* _Source material_
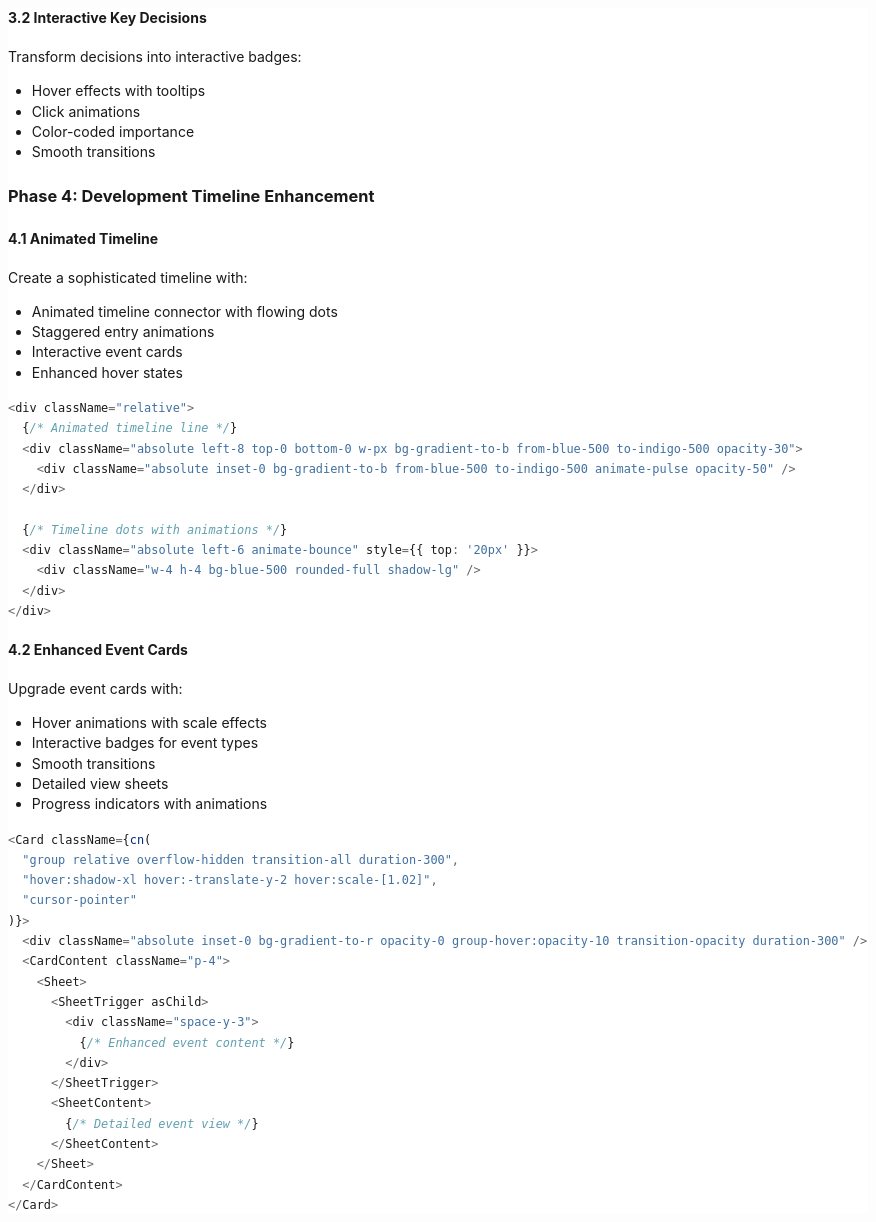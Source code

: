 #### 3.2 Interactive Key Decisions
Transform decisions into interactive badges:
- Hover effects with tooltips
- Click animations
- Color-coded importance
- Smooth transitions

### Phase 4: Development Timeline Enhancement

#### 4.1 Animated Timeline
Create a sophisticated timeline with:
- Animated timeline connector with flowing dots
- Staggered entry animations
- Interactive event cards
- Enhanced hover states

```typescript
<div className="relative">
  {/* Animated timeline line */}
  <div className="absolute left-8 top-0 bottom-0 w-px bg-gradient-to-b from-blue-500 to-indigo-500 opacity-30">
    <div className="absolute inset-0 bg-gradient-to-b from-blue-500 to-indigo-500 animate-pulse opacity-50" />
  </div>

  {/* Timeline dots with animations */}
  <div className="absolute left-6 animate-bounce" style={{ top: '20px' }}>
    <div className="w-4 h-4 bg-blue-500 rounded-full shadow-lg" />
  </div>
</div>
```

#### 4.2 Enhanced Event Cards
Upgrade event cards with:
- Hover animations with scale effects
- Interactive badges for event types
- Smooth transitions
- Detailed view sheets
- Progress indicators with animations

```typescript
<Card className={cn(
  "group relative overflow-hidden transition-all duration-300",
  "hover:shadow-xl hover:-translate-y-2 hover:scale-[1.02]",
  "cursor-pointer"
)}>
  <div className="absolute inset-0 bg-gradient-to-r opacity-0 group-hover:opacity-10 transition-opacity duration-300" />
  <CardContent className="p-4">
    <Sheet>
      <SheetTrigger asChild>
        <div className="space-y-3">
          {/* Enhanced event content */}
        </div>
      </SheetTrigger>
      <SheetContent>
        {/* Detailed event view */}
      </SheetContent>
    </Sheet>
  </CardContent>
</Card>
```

* * *

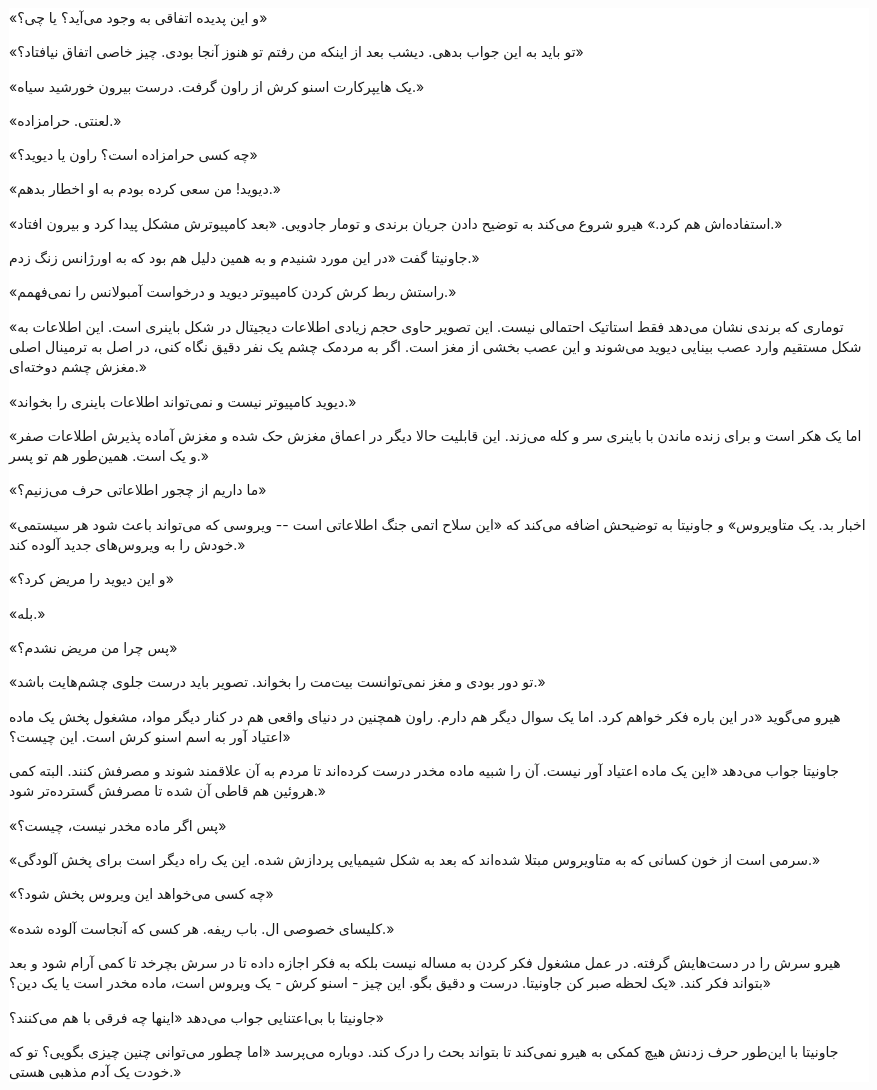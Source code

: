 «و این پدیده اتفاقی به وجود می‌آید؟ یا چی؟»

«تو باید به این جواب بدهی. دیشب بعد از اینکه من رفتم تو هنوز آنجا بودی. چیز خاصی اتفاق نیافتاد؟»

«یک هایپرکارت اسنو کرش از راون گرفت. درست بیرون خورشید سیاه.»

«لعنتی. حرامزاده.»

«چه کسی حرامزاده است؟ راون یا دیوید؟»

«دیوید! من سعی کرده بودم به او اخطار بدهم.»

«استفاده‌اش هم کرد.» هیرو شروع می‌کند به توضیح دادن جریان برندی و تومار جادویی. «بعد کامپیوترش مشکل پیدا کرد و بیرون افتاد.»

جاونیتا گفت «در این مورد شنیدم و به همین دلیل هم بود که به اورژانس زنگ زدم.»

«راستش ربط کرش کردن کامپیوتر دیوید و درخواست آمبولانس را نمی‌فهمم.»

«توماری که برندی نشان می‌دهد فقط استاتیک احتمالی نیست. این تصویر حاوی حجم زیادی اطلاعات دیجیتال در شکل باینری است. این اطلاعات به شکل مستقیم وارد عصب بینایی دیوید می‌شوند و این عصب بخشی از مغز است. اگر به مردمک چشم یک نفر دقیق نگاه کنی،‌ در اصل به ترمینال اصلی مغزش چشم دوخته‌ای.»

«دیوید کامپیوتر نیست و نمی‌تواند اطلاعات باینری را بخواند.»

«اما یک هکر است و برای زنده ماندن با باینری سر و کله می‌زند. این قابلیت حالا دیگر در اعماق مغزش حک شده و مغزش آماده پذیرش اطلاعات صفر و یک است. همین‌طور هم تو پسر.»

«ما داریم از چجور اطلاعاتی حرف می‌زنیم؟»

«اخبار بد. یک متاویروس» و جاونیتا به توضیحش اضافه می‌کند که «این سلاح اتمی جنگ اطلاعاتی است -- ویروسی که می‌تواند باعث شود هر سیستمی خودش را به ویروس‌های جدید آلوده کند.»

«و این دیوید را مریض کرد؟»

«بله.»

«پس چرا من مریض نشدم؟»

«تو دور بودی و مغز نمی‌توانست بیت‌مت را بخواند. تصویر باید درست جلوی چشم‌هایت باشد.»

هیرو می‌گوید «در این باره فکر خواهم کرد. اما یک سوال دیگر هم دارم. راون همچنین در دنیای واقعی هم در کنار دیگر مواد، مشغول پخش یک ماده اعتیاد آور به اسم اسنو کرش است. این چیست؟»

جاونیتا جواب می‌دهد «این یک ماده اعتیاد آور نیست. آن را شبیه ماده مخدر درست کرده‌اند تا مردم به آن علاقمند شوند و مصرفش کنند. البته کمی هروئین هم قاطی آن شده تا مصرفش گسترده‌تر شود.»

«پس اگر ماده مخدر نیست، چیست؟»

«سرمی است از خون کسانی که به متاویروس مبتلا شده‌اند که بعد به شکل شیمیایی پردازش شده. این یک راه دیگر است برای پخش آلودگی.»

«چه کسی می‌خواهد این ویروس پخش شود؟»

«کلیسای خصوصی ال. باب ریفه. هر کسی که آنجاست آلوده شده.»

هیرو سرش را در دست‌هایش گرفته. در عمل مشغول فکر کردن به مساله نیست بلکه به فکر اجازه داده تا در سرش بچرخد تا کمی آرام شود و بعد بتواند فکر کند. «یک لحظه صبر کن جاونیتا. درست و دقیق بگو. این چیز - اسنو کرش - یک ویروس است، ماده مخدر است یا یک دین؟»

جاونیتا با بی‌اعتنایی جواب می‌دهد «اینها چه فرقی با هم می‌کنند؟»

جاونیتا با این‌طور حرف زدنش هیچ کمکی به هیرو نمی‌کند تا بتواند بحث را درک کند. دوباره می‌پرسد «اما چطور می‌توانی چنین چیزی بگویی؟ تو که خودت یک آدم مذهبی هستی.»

...

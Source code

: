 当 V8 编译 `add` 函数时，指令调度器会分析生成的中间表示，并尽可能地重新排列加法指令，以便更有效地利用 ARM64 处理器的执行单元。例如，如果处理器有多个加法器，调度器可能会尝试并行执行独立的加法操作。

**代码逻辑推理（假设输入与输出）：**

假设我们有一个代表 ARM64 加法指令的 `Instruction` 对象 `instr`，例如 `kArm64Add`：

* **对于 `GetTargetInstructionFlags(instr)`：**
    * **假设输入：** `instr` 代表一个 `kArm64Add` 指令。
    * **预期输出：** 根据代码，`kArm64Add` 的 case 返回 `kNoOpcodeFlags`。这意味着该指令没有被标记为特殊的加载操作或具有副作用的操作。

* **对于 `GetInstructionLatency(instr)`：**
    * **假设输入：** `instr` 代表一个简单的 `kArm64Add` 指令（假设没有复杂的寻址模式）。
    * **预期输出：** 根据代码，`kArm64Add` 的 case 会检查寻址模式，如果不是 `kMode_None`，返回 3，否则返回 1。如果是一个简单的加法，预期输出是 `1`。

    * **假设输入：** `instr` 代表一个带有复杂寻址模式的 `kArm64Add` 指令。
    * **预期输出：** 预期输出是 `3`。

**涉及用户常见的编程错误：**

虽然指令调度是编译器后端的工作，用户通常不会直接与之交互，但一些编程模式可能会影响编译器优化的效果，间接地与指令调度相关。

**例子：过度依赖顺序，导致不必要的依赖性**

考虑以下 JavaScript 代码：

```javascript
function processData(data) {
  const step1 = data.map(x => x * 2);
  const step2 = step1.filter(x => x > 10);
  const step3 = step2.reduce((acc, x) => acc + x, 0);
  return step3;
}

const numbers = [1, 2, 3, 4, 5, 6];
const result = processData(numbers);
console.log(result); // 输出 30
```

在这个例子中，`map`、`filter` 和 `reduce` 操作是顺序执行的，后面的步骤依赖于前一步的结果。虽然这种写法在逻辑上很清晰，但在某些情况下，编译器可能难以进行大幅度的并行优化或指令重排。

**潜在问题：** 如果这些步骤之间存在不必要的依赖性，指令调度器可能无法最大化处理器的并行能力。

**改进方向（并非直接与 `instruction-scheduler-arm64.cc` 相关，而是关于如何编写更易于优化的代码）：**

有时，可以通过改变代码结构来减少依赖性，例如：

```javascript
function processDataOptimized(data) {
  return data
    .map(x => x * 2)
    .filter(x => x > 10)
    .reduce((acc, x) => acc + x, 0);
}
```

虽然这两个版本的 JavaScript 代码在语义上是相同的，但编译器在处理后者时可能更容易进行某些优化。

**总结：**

* _Work item_
If a line of the records above contains the word "left", count it; give only the total.

* _Task response_
2